Part of the film’s lack of believability lies in the costuming. Instead of being drenched in sweat and covered in scrapes and bruises, everyone in the film looks like they belong in an ad for The Gap. Kya lives exclusively in the marsh and earns money by harvesting mussels from the swampland, yet she looks as if she hasn’t had to work a day in her life. Where the Crawdads Sing can’t have it both ways. The film can’t be both a Nicholas Sparks-esque romance and a story of survival in the wilderness. Kya is made fun of throughout the film for being “the marsh girl,” but she doesn’t look any different from the folks in town. When Kya’s a child, the film makes a moderate effort to show her as “different,” but when the full burden of her livelihood falls on her own survival skills, she’s clean as a whistle. The obvious reason for this is so that she can be seen as romantically desirable to Chase and Tate.

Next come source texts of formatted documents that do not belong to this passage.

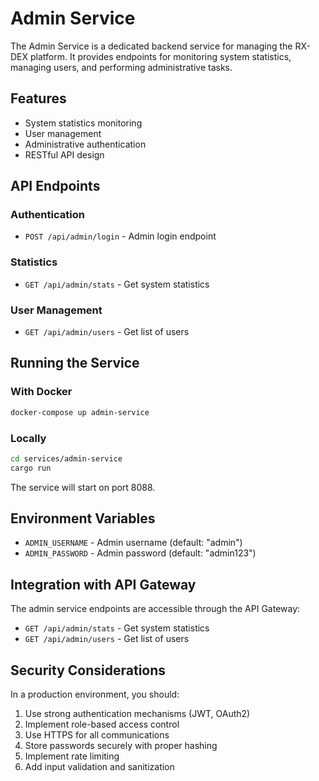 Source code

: # Admin Service

The Admin Service is a dedicated backend service for managing the RX-DEX platform. It provides endpoints for monitoring system statistics, managing users, and performing administrative tasks.

## Features

- System statistics monitoring
- User management
- Administrative authentication
- RESTful API design

## API Endpoints

### Authentication
- `POST /api/admin/login` - Admin login endpoint

### Statistics
- `GET /api/admin/stats` - Get system statistics

### User Management
- `GET /api/admin/users` - Get list of users

## Running the Service

### With Docker

```bash
docker-compose up admin-service
```

### Locally

```bash
cd services/admin-service
cargo run
```

The service will start on port 8088.

## Environment Variables

- `ADMIN_USERNAME` - Admin username (default: "admin")
- `ADMIN_PASSWORD` - Admin password (default: "admin123")

## Integration with API Gateway

The admin service endpoints are accessible through the API Gateway:

- `GET /api/admin/stats` - Get system statistics
- `GET /api/admin/users` - Get list of users

## Security Considerations

In a production environment, you should:

1. Use strong authentication mechanisms (JWT, OAuth2)
2. Implement role-based access control
3. Use HTTPS for all communications
4. Store passwords securely with proper hashing
5. Implement rate limiting
6. Add input validation and sanitization
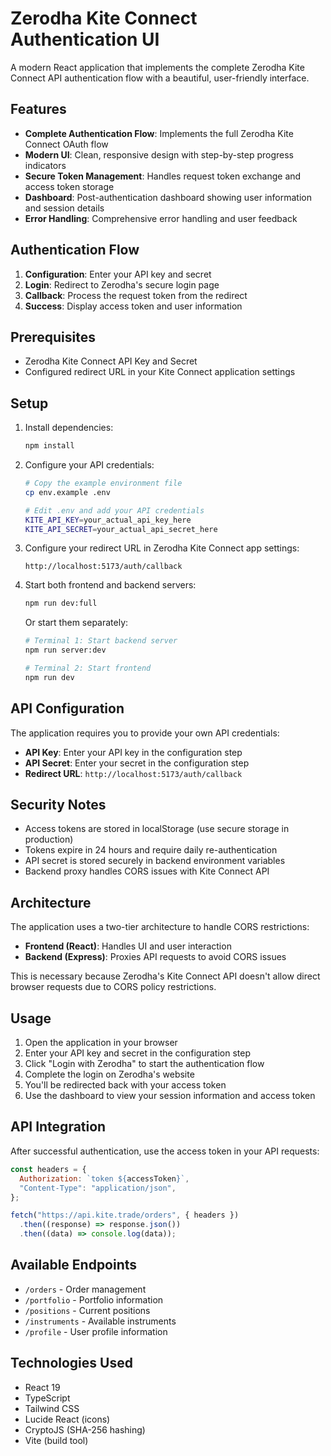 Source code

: # Zerodha Kite Connect Authentication UI

A modern React application that implements the complete Zerodha Kite Connect API authentication flow with a beautiful, user-friendly interface.

## Features

- **Complete Authentication Flow**: Implements the full Zerodha Kite Connect OAuth flow
- **Modern UI**: Clean, responsive design with step-by-step progress indicators
- **Secure Token Management**: Handles request token exchange and access token storage
- **Dashboard**: Post-authentication dashboard showing user information and session details
- **Error Handling**: Comprehensive error handling and user feedback

## Authentication Flow

1. **Configuration**: Enter your API key and secret
2. **Login**: Redirect to Zerodha's secure login page
3. **Callback**: Process the request token from the redirect
4. **Success**: Display access token and user information

## Prerequisites

- Zerodha Kite Connect API Key and Secret
- Configured redirect URL in your Kite Connect application settings

## Setup

1. Install dependencies:

   ```bash
   npm install
   ```

2. Configure your API credentials:

   ```bash
   # Copy the example environment file
   cp env.example .env

   # Edit .env and add your API credentials
   KITE_API_KEY=your_actual_api_key_here
   KITE_API_SECRET=your_actual_api_secret_here
   ```

3. Configure your redirect URL in Zerodha Kite Connect app settings:

   ```
   http://localhost:5173/auth/callback
   ```

4. Start both frontend and backend servers:

   ```bash
   npm run dev:full
   ```

   Or start them separately:

   ```bash
   # Terminal 1: Start backend server
   npm run server:dev

   # Terminal 2: Start frontend
   npm run dev
   ```

## API Configuration

The application requires you to provide your own API credentials:

- **API Key**: Enter your API key in the configuration step
- **API Secret**: Enter your secret in the configuration step
- **Redirect URL**: `http://localhost:5173/auth/callback`

## Security Notes

- Access tokens are stored in localStorage (use secure storage in production)
- Tokens expire in 24 hours and require daily re-authentication
- API secret is stored securely in backend environment variables
- Backend proxy handles CORS issues with Kite Connect API

## Architecture

The application uses a two-tier architecture to handle CORS restrictions:

- **Frontend (React)**: Handles UI and user interaction
- **Backend (Express)**: Proxies API requests to avoid CORS issues

This is necessary because Zerodha's Kite Connect API doesn't allow direct browser requests due to CORS policy restrictions.

## Usage

1. Open the application in your browser
2. Enter your API key and secret in the configuration step
3. Click "Login with Zerodha" to start the authentication flow
4. Complete the login on Zerodha's website
5. You'll be redirected back with your access token
6. Use the dashboard to view your session information and access token

## API Integration

After successful authentication, use the access token in your API requests:

```javascript
const headers = {
  Authorization: `token ${accessToken}`,
  "Content-Type": "application/json",
};

fetch("https://api.kite.trade/orders", { headers })
  .then((response) => response.json())
  .then((data) => console.log(data));
```

## Available Endpoints

- `/orders` - Order management
- `/portfolio` - Portfolio information
- `/positions` - Current positions
- `/instruments` - Available instruments
- `/profile` - User profile information

## Technologies Used

- React 19
- TypeScript
- Tailwind CSS
- Lucide React (icons)
- CryptoJS (SHA-256 hashing)
- Vite (build tool)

Where the Crawdads Sing leaves no room for interpretation. The movie over-relies on telling rather than showing, despite Edgar-Jones’ incredible talent for nuanced acting. Much of the film is bogged down by narration. At first, the voiceover acts as Kya’s means of opening up to her lawyer, Tom, about her past. As the movie goes on, however, it loses sight of the purpose of the narration. It becomes a lazy way to allow the plot to trudge on with flowery, out-of-place writing.
This film is the sort of glossy beach read that lacks anything meaningful to contribute, even though it thinks it has something vital and smart to say about prejudice. In reality, the film is a melodrama that beats the audience over the head with the emotions it wants to portray. The script relies on generalizations for the characters, making them painfully hollow. This is especially noticeable in Jumpin’ (Sterling Macer) and Mabel (Michael Hyatt), the film’s only two Black characters, who only exist to help the pretty White marsh girl. Even the twist at the end of the movie lacks any real depth. It’s a twist that aches to hit the same poignant note as Gone Girl, but Where the Crawdads Sing offers nothing thought-provoking.
There’s also a controversy swirling around the author of the book, Delia Owens. Like Kya, Owens has a love for nature. It led her to Zambia in the ’90s, where she is still wanted for questioning in a 1995 murder case. It’s fairly difficult to divorce the onscreen murder trial from the very real unsolved trial involving the book’s author.
Try as it might, Where the Crawdads Sing amounts to nothing more than a shallow tale of otherness told through the lens of the prettiest, cleanest marsh girl you’ve ever seen.